◆ **YOUR TASK**
Pick out each line with the word "Documatic" from the material that follows.

[[ SUPPLIED DATA, beginning ]]

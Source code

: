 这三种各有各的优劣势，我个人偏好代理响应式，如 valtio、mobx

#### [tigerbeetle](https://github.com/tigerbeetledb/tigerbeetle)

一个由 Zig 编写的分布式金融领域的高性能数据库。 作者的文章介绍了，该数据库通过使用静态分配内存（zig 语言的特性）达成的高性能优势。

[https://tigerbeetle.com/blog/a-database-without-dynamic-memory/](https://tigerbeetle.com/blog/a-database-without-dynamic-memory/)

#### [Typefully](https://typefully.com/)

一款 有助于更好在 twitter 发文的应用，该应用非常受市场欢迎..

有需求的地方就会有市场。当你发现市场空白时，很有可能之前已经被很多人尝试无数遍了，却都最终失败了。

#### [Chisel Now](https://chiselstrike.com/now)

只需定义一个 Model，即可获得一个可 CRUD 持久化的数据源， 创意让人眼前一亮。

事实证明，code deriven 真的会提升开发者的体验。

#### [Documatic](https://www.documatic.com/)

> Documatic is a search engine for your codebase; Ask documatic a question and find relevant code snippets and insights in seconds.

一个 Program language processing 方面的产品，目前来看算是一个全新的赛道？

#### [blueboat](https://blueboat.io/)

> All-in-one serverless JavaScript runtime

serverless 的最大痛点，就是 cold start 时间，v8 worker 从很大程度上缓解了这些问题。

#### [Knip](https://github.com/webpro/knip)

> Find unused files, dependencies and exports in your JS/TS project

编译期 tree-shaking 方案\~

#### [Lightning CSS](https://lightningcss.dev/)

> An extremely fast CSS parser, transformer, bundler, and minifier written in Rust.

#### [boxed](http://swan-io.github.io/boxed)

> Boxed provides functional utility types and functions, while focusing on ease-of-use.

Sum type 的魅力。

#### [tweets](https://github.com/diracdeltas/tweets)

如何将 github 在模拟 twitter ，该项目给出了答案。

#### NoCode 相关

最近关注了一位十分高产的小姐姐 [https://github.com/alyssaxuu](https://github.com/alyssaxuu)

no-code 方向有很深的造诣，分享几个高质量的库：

[[ SUPPLIED DATA, end ]]

◆ **SOLUTION TO THIS TASK**
#### [Documatic](https://www.documatic.com/)
> Documatic is a search engine for your codebase; Ask documatic a question and find relevant code snippets and insights in seconds.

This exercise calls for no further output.